Io sono leggenda

Dato che per halloween ho sconsigliato questo film, mi sembra doveroso spiegare il perché.

A molti manca il principe di Bel Air… quel Will Smith magrolino votato solo al farci ridere. Da tempo ormai quel ragazzo con i capelli dritti è stato sostituito da un serioso ammasso di muscoli continuamente in cerca di copioni che possano fargli vincere un oscar o mutare la sua fama in quella di attore drammatico.

In realtà, anche se il mio tono è polemico, i suoi risultati son sempre stati più che buoni e, nonostante la sua faccia, più azzeccata per commedie o film d’azione, le sue interpretazioni drammatiche son sempre state valide, basti guardare La ricerca della felicità o Alì.In questo caso però stiam parlando di FANTASCIENZA, genere in cui Will Smith ha sempre scelto sceneggiature campioni d’incasso, si veda Indipendence Day e Io Robot. Entrambi i film son stati risollevati principalmente dalla sua presenza, poiché qualitativamente, pur a tratti esaltanti, non hanno nulla di meritevole e originale al proprio interno.

Lo stesso vale per Io sono leggenda, film ispirato all’omonimo libro di Matheson, da cui in passato son stati prodotti altri due film, Occhi bianchi sul pianeta terra e L’ultimo uomo sulla terra, negli esalta(n)ti anni 50/60. Al contrario di quelle vecchie pellicole, in questa nuova versione la fantascienza è molto meno palpabile e, al suo posto, l’horror pervade lo schermo. La storia è geniale quanto stra-usata nel cinema: un virus (in realtà un cancro diffuso) si diffonde nel mondo e sulla Terra rimangono in vita solo pochissime persone, molte delle quali, a causa di una cura per il virus non funzionante, si trasformano in rabbiosi mostri fotosensibili. Per questo motivo Will Smith si ritrova solo soletto nella sua città, costretto a vivere una vita in compagnia solo di un cane e di qualche manichino.

Durante i suoi svariati tentativi di trovare una cura al virus il suo confronto con quei terribili mostri sarà inevitabile, e il film acquisterà, oltre ad un tono horror, molta azione. Alla fine, più che altro, parleremo di un film sui vampiri o su degli pseudo zombie.

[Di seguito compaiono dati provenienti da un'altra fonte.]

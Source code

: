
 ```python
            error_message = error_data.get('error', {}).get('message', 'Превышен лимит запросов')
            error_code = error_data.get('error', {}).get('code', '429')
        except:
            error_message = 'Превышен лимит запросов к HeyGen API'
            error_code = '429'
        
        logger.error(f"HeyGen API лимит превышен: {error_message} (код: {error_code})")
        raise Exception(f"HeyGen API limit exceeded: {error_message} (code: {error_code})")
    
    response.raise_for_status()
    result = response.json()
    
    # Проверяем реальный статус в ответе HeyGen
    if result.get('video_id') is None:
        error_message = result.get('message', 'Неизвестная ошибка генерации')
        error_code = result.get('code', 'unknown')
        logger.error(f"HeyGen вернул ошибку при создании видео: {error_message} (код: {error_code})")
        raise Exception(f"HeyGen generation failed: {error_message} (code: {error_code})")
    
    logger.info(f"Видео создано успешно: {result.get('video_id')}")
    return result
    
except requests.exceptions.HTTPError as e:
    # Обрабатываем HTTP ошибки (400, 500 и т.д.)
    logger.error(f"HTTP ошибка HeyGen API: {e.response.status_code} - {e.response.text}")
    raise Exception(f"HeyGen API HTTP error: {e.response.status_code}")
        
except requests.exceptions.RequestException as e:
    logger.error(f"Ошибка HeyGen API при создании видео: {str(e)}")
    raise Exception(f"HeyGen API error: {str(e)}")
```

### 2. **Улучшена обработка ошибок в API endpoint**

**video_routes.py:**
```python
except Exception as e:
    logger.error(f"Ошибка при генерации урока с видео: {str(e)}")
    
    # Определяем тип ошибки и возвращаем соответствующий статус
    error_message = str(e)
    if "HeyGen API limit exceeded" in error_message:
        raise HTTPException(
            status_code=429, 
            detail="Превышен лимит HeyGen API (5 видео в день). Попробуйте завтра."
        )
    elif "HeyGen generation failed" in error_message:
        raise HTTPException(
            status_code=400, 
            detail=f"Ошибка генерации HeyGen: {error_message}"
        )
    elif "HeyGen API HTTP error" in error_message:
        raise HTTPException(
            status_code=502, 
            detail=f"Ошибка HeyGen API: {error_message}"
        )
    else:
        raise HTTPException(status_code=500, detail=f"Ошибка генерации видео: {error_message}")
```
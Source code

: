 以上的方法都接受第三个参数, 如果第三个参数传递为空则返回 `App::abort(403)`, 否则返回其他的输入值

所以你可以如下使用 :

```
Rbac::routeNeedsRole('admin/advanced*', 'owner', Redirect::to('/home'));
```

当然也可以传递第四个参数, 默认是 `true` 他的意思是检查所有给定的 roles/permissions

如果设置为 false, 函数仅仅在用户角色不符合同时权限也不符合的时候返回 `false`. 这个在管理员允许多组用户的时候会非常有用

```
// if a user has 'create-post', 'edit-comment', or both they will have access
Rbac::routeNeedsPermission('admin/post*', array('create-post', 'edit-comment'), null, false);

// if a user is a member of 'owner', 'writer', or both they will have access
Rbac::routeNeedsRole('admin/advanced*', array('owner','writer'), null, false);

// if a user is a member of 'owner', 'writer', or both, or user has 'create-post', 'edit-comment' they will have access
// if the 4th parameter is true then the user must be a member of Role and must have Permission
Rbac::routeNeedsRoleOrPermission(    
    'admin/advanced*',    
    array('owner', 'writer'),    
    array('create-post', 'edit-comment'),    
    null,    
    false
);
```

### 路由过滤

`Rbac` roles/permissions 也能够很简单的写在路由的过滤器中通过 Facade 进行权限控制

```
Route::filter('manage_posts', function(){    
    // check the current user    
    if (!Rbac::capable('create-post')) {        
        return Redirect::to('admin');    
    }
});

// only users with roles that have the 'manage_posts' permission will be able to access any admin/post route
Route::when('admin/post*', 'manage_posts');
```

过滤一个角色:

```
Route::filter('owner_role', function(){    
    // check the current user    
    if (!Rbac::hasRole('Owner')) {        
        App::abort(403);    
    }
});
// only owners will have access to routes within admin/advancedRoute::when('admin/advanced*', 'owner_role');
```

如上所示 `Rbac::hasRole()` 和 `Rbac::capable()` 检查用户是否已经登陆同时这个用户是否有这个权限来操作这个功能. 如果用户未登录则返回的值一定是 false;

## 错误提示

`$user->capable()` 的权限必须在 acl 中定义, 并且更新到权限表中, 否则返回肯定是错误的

Povero Carlton, nessuno l’ha mai capito…

La pellicola è realizzata dignitosamente e Smith se la cava bene nella sua solitaria parte, in cui i minuti parlati saranno meno di 20. Purtroppo gli effetti speciali non sono niente di particolare e i vampiri computerizzati risultano poco credibili. La mancanza di originalità della trama costringerà lo spettatore a fare un confronto con altri film del genere, come “28 giorni dopo”, “Resident Evil” o qualsiasi film di Romero in cui gli zombie si ritrovano a dominare numericamente sui vivi. Anche questo film, come i suddetti, lascerà uno spiraglio di speranza.

In generale mi è difficile definirlo un capolavoro o un film indispensabile, sopratutto se avete già visto un qualsiasi altro film in cui l’uomo è vicino all’estinzione per via di un virus. Anche le scene dove viene esaltata la solitudine del protagonista ricordano troppo facilmente Cast Away.

In conclusione, non riesco a trovare nemmeno una scena epica o un dialogo per cui possa valer la pena ricordar questo Io sono leggenda, per cui, non vedo come potrei mai consigliarlo.